Your objective — Your answer must hold only the lines below from the line containing "Audio: Procedural Engine Sounds Using Neural Audio Synthesis" through the line containing "## Introduction", each reproduced exactly.

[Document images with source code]
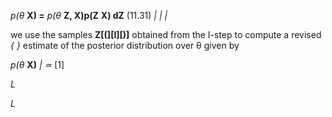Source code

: _p(θ_ **X) =** _p(θ_ **Z, X)p(Z** **X) dZ** (11.31)
_|_ _|_ _|_

we use the samples **Z[(][l][)]** obtained from the I-step to compute a revised
_{_ _}_
estimate of the posterior distribution over θ given by


_p(θ_ **X)**
_|_ _≃_ [1]

_L_


_L_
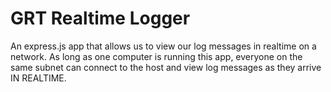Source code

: GRT Realtime Logger
===================

An express.js app that allows us to view our log messages
in realtime on a network. As long as one computer is running this
app, everyone on the same subnet can connect to the host and view log messages
as they arrive IN REALTIME.
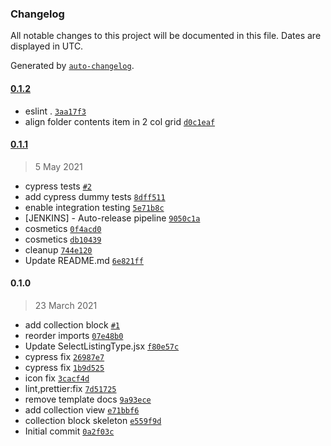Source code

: ### Changelog

All notable changes to this project will be documented in this file. Dates are displayed in UTC.

Generated by [`auto-changelog`](https://github.com/CookPete/auto-changelog).

#### [0.1.2](https://github.com/eea/volto-collection-block/compare/0.1.1...0.1.2)

- eslint . [`3aa17f3`](https://github.com/eea/volto-collection-block/commit/3aa17f342993cbe8f425f9287a42de6efdcf84f7)
- align folder contents item in 2 col grid [`d0c1eaf`](https://github.com/eea/volto-collection-block/commit/d0c1eafc0054b2128da21776e99854407a561c21)

#### [0.1.1](https://github.com/eea/volto-collection-block/compare/0.1.0...0.1.1)

> 5 May 2021

- cypress tests [`#2`](https://github.com/eea/volto-collection-block/pull/2)
- add cypress dummy tests [`8dff511`](https://github.com/eea/volto-collection-block/commit/8dff5115f08c80f67426ba869995e20cb8807402)
- enable integration testing [`5e71b8c`](https://github.com/eea/volto-collection-block/commit/5e71b8c58fdc826ed924035c0e61dc86ac1805c5)
-  [JENKINS] - Auto-release pipeline [`9050c1a`](https://github.com/eea/volto-collection-block/commit/9050c1aa2e01644c96853d6ad3bd30d9aea2889b)
- cosmetics [`0f4acd0`](https://github.com/eea/volto-collection-block/commit/0f4acd0acea8d70c508a1d7d9f323c9396924c99)
- cosmetics [`db10439`](https://github.com/eea/volto-collection-block/commit/db10439663f504f3ff736904fe0aca993deab001)
- cleanup [`744e120`](https://github.com/eea/volto-collection-block/commit/744e1206911ea60a1d49574d2df4acfbba42ac3b)
- Update README.md [`6e821ff`](https://github.com/eea/volto-collection-block/commit/6e821ff7a3798964b95da99c87833dfaea662067)

#### 0.1.0

> 23 March 2021

- add collection block [`#1`](https://github.com/eea/volto-collection-block/pull/1)
- reorder imports [`07e48b0`](https://github.com/eea/volto-collection-block/commit/07e48b01b5ba123671ea8e9bf7d3911e8e9dc89a)
- Update SelectListingType.jsx [`f80e57c`](https://github.com/eea/volto-collection-block/commit/f80e57c5e2894b6bda8ea399da75574753b74aee)
- cypress fix [`26987e7`](https://github.com/eea/volto-collection-block/commit/26987e75f129324c1d9624b1b26969e28559f0c2)
- cypress fix [`1b9d525`](https://github.com/eea/volto-collection-block/commit/1b9d525f4a5cc09ec221a7e57ef52bc03c723a35)
- icon fix [`3cacf4d`](https://github.com/eea/volto-collection-block/commit/3cacf4df19f7fc07d4fe110689db828c7916283b)
- lint,prettier:fix [`7d51725`](https://github.com/eea/volto-collection-block/commit/7d517256781446cbb50cf37d61b14d65bb0f1c74)
- remove template docs [`9a93ece`](https://github.com/eea/volto-collection-block/commit/9a93ece4d0f11af55385ba4de4146f79eb409e31)
- add collection view [`e71bbf6`](https://github.com/eea/volto-collection-block/commit/e71bbf6d1f022b52b04e8c487276446a2c72f741)
- collection block skeleton [`e559f9d`](https://github.com/eea/volto-collection-block/commit/e559f9dd28d3d59f694389308897756dd7913fa7)
- Initial commit [`0a2f03c`](https://github.com/eea/volto-collection-block/commit/0a2f03cc2310142f5ab0beccb2d79a40be13b382)
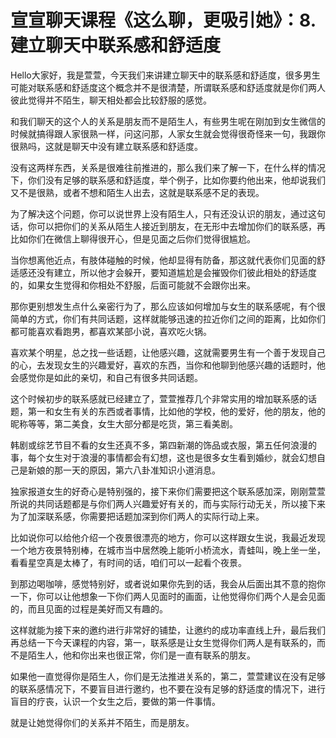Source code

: # 宣宣聊天课程《这么聊，更吸引她》：8.建立聊天中联系感和舒适度

Hello大家好，我是萱萱，今天我们来讲建立聊天中的联系感和舒适度，很多男生可能对联系感和舒适度这个概念并不是很清楚，所谓联系感和舒适度就是你们两人彼此觉得并不陌生，聊天相处都会比较舒服的感觉。

和我们聊天的这个人的关系是朋友而不是陌生人，有些男生呢在刚加到女生微信的时候就搞得跟人家很熟一样，问这问那，人家女生就会觉得很奇怪来一句，我跟你很熟吗，这就是聊天中没有建立联系感和舒适度。

没有这两样东西，关系是很难往前推进的，那么我们来了解一下，在什么样的情况下，你们没有足够的联系感和舒适度，举个例子，比如你要约他出来，他却说我们又不是很熟，或者不想和陌生人出去，这就是联系感不足的表现。

为了解决这个问题，你可以说世界上没有陌生人，只有还没认识的朋友，通过这句话，你可以把你们的关系从陌生人接近到朋友，在无形中去增加你们的联系感，再比如你们在微信上聊得很开心，但是见面之后你们觉得很尴尬。

当你想离他近点，有肢体碰触的时候，他却显得有防备，那这就代表你们见面的舒适感还没有建立，所以他才会躲开，要知道尴尬是会摧毁你们彼此相处的舒适度的，如果女生觉得和你相处不舒服，后面可能就不会跟你出来。

那你更别想发生点什么亲密行为了，那么应该如何增加与女生的联系感呢，有个很简单的方式，你们有共同话题，这样就能够迅速的拉近你们之间的距离，比如你们都可能喜欢看跑男，都喜欢某部小说，喜欢吃火锅。

喜欢某个明星，总之找一些话题，让他感兴趣，这就需要男生有一个善于发现自己的心，去发现女生的兴趣爱好，喜欢的东西，当你和他聊到他感兴趣的话题时，他会感觉你是如此的亲切，和自己有很多共同话题。

这个时候初步的联系感就已经建立了，萱萱推荐几个非常实用的增加联系感的话题，第一和女生有关的东西或者事情，比如他的学校，他的爱好，他的朋友，他的昵称等等，第二美食，女生大部分都是吃货，第三看美剧。

韩剧或综艺节目不看的女生还真不多，第四新潮的饰品或衣服，第五任何浪漫的事，每个女生对于浪漫的事情都会有幻想，这也是很多女生看到婚纱，就会幻想自己是新娘的那一天的原因，第六八卦准知识小道消息。

独家报道女生的好奇心是特别强的，接下来你们需要把这个联系感加深，刚刚萱萱所说的共同话题都是与你们两人兴趣爱好有关的，而与实际行动无关，所以接下来为了加深联系感，你需要把话题加深到你们两人的实际行动上来。

比如说你可以给他介绍一个夜景很漂亮的地方，你可以这样跟女生说，我最近发现一个地方夜景特别棒，在城市当中居然晚上能听小桥流水，青蛙叫，晚上坐一坐，看看星空真是太棒了，有时间的话，咱们可以一起看个夜景。

到那边喝咖啡，感觉特别好，或者说如果你先到的话，我会从后面出其不意的抱你一下，你可以让他想象一下你们两人见面时的画面，让他觉得你们两个人是会见面的，而且见面的过程是美好而又有趣的。

这样就能为接下来的邀约进行非常好的铺垫，让邀约的成功率直线上升，最后我们再总结一下今天课程的内容，第一，联系感是让女生觉得你们两人是有联系的，而不是陌生人，他和你出来也很正常，你们是一直有联系的朋友。

如果他一直觉得你是陌生人，你们是无法推进关系的，第二，萱萱建议在没有足够的联系感情况下，不要盲目进行邀约，也不要在没有足够的舒适度的情况下，进行盲目的疗丧，认识一个女生之后，要做的第一件事情。

就是让她觉得你们的关系并不陌生，而是朋友。
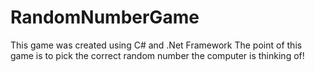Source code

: # RandomNumberGame
This game was created using C# and .Net Framework
The point of this game is to pick the correct random number the computer is thinking of!
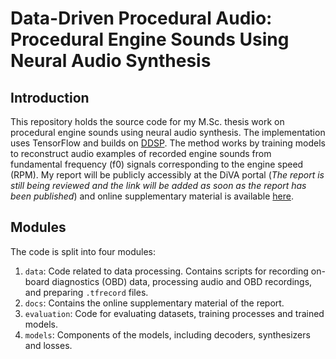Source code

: # Data-Driven Procedural Audio: Procedural Engine Sounds Using Neural Audio Synthesis

## Introduction

This repository holds the source code for my M.Sc. thesis work on procedural engine sounds using neural audio synthesis. The implementation uses TensorFlow and builds on [DDSP](https://github.com/magenta/ddsp). The method works by training models to reconstruct audio examples of recorded engine sounds from fundamental frequency (f0) signals corresponding to the engine speed (RPM). My report will be publicly accessibly at the DiVA portal (*The report is still being reviewed and the link will be added as soon as the report has been published*) and online supplementary material is available [here](https://0ffset.github.io/thesis/).

## Modules

The code is split into four modules:

1. `data`: Code related to data processing. Contains scripts for recording on-board diagnostics (OBD) data, processing audio and OBD recordings, and preparing `.tfrecord` files.
1. `docs`: Contains the online supplementary material of the report.
1. `evaluation`: Code for evaluating datasets, training processes and trained models.
1. `models`: Components of the models, including decoders, synthesizers and losses.
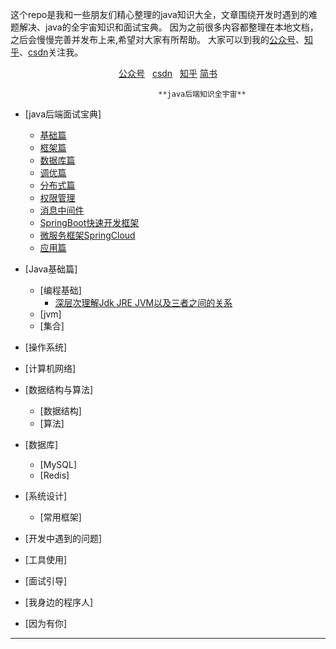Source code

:   这个repo是我和一些朋友们精心整理的java知识大全，文章围绕开发时遇到的难题解决、java的全宇宙知识和面试宝典。
        因为之前很多内容都整理在本地文档，之后会慢慢完善并发布上来,希望对大家有所帮助。
        大家可以到我的[公众号](#公众号)、[知乎](#知乎)、[csdn](#csdn)关注我。

<p align="center">
 <a href="https://mp.weixin.qq.com/s?__biz=MzUzOTAwNzI2MQ==&mid=2247483755&idx=1&sn=a76b8eb8b1928679c29eef8fb70f94fa&chksm=face4119cdb9c80ff6a6ab9ae41af2d891834a64d96e60d6593977ff8481bf9c21217f62cfb5&token=928701946&lang=zh_CN#rd">公众号</a>&nbsp;&nbsp; 
 <a href="https://blog.csdn.net/weixin_44470090?spm=1000.2115.3001.5343">csdn</a>&nbsp;&nbsp; 
  <a href="https://www.zhihu.com/people/hou-ren-71">知乎</a>
  <a href="https://www.jianshu.com/u/dd545da335c8">简书</a>
</p>


                                     **java后端知识全宇宙**

- [java后端面试宝典]
  -  [基础篇](docs/javaInterview/java后端面试宝典.md/docs/javaInterview/基础篇.md)
  -  [框架篇](docs/javaInterview/java后端面试宝典.md/docs/javaInterview/框架篇.md)
  -  [数据库篇](docs/javaInterview/java后端面试宝典.md/docs/javaInterview/数据库篇.md)
  -  [调优篇](docs/javaInterview/java后端面试宝典.md/docs/javaInterview/调优篇.md)
  -  [分布式篇](docs/javaInterview/java后端面试宝典.md/docs/javaInterview/分布式篇.md)
  -  [权限管理](docs/javaInterview/java后端面试宝典.md/docs/javaInterview/权限管理.md)
  -  [消息中间件](docs/javaInterview/java后端面试宝典.md/docs/javaInterview/消息中间件.md)
  -  [SpringBoot快速开发框架](docs/javaInterview/java后端面试宝典.md/docs/javaInterview/SpringBoot快速开发框架.md)
  -  [微服务框架SpringCloud](docs/javaInterview/java后端面试宝典.md/docs/javaInterview/微服务框架SpringCloud.md)
  -  [应用篇](docs/javaInterview/java后端面试宝典.md/docs/javaInterview/应用篇.md)
  
- [Java基础篇]
  - [编程基础]
    - [深层次理解Jdk JRE JVM以及三者之间的关系](https://mp.weixin.qq.com/s?__biz=MzUzOTAwNzI2MQ==&mid=2247483731&idx=1&sn=83238ba08f3af62a318b13a357668859&chksm=face4121cdb9c8378c70946254c6261e4e685561b8e5590aa796e445d278be440440bc03a676&token=928701946&lang=zh_CN#rd)
  - [jvm]
  - [集合]
- [操作系统]
- [计算机网络]
- [数据结构与算法]
  - [数据结构]
  - [算法]
- [数据库]
  - [MySQL]
  - [Redis]
- [系统设计]
  - [常用框架]
- [开发中遇到的问题]
- [工具使用]
- [面试引导]
- [我身边的程序人]
- [因为有你]
___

Problem solution —
: # Data-Driven Procedural Audio: Procedural Engine Sounds Using Neural Audio Synthesis

## Introduction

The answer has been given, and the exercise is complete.